● Records supplied
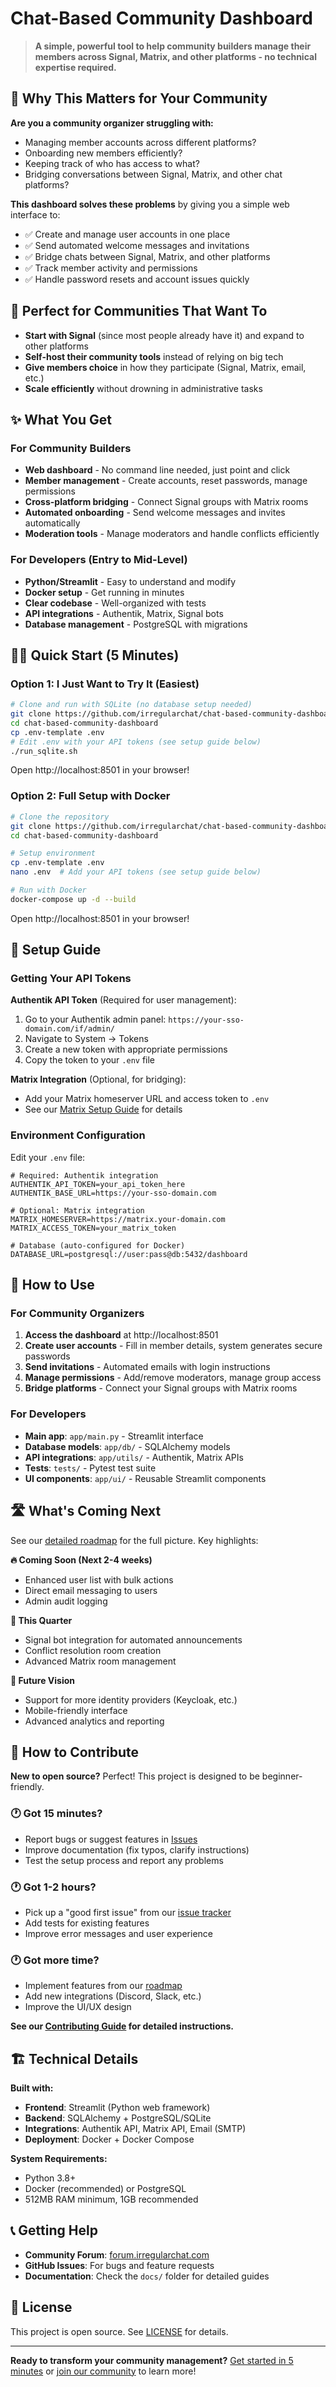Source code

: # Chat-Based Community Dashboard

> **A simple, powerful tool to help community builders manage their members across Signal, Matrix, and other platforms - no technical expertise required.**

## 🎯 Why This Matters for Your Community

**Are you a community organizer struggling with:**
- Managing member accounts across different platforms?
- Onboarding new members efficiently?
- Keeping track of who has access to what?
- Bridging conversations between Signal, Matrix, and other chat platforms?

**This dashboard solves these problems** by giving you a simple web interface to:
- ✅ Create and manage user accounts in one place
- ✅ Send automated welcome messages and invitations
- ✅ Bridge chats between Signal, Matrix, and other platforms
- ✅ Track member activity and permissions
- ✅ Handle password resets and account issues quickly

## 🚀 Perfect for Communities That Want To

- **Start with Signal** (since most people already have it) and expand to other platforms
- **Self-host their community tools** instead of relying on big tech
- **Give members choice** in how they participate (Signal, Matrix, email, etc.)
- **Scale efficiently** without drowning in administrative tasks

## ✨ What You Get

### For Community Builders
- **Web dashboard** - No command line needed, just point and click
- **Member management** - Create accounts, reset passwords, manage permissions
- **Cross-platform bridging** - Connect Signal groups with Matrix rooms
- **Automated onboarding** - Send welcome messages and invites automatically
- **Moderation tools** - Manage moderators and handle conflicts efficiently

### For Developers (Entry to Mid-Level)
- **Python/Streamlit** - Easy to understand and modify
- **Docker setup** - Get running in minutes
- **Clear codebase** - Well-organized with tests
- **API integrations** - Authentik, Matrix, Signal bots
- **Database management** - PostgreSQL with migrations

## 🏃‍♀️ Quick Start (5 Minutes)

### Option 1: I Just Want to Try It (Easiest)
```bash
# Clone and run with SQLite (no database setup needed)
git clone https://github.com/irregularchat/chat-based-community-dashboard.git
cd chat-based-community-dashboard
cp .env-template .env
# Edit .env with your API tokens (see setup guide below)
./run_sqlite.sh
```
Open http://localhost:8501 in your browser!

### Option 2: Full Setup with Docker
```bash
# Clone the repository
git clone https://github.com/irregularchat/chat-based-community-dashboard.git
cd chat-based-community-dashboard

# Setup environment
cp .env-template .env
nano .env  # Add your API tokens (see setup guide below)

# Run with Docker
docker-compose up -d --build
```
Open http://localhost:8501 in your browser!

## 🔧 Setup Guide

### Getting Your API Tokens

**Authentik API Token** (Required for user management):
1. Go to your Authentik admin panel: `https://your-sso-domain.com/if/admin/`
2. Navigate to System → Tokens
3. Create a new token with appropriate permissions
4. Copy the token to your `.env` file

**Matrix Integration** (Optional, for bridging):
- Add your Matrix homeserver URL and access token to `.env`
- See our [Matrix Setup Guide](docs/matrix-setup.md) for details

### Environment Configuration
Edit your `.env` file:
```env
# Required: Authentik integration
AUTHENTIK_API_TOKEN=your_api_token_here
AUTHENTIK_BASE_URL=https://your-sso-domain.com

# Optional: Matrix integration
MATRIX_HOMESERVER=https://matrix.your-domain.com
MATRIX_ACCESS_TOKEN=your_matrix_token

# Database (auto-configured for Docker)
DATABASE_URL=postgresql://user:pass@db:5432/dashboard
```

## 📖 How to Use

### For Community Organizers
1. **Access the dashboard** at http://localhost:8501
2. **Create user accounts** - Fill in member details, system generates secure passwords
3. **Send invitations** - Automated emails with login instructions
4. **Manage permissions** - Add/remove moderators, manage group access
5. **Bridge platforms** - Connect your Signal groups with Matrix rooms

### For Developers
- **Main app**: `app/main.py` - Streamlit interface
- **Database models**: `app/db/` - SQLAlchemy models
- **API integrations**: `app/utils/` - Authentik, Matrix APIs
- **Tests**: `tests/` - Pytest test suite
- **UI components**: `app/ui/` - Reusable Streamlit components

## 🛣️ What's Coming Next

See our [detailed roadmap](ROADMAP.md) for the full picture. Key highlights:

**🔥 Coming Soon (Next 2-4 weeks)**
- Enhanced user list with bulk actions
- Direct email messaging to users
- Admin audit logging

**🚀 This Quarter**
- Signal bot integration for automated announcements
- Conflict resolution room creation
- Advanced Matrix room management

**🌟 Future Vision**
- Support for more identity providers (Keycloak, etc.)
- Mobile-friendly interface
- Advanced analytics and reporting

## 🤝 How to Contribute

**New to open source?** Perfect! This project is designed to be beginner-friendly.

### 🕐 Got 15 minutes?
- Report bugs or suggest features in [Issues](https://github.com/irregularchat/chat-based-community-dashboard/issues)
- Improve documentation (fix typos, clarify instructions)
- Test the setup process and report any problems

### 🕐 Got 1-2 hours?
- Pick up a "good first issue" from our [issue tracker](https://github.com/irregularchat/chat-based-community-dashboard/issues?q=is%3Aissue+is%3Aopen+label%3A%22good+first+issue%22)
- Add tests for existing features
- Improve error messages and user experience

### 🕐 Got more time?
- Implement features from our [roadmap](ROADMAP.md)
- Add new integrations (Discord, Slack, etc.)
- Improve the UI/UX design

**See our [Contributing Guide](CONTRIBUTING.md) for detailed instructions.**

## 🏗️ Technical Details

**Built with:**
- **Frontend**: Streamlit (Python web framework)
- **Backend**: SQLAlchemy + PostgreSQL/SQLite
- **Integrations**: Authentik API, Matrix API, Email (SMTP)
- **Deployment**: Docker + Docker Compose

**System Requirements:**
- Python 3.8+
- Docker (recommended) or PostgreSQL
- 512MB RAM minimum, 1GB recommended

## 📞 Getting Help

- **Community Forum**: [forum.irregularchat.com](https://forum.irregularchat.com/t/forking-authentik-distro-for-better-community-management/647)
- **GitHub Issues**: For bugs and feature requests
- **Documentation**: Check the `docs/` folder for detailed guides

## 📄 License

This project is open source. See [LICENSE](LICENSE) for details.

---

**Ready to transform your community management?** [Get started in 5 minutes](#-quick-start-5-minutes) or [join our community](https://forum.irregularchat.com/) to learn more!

...

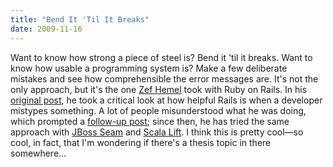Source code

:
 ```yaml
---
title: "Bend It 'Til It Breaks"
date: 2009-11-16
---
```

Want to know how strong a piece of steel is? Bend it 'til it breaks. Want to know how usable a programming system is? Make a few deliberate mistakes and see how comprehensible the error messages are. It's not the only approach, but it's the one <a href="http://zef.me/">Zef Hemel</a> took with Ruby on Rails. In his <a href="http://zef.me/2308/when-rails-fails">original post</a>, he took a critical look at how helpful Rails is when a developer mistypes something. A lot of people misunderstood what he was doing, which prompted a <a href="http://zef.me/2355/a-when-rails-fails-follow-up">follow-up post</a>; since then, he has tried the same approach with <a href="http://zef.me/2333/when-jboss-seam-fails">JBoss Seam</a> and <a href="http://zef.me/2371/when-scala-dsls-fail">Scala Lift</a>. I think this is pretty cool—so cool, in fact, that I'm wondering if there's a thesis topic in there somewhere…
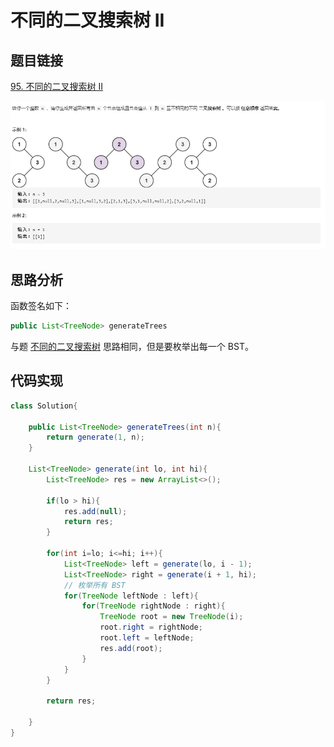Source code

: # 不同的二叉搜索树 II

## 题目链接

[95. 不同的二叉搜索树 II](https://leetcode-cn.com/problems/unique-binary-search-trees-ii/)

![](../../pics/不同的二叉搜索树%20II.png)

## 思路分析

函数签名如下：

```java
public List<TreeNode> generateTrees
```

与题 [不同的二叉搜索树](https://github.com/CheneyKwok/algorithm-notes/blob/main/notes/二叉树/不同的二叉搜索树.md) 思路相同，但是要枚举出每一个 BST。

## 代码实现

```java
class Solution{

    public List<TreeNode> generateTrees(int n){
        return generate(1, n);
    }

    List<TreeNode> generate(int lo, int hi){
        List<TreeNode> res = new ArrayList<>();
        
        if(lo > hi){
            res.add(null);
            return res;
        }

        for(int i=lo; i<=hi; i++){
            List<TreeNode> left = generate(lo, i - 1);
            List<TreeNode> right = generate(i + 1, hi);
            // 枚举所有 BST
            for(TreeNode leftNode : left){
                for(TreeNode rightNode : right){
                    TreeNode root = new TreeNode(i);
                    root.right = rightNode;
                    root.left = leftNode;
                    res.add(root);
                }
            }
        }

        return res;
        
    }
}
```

● What is needed
Could you please report how many lines of the listing above hold the word "Edit"? Only the number is needed.

● Output of the exercise
2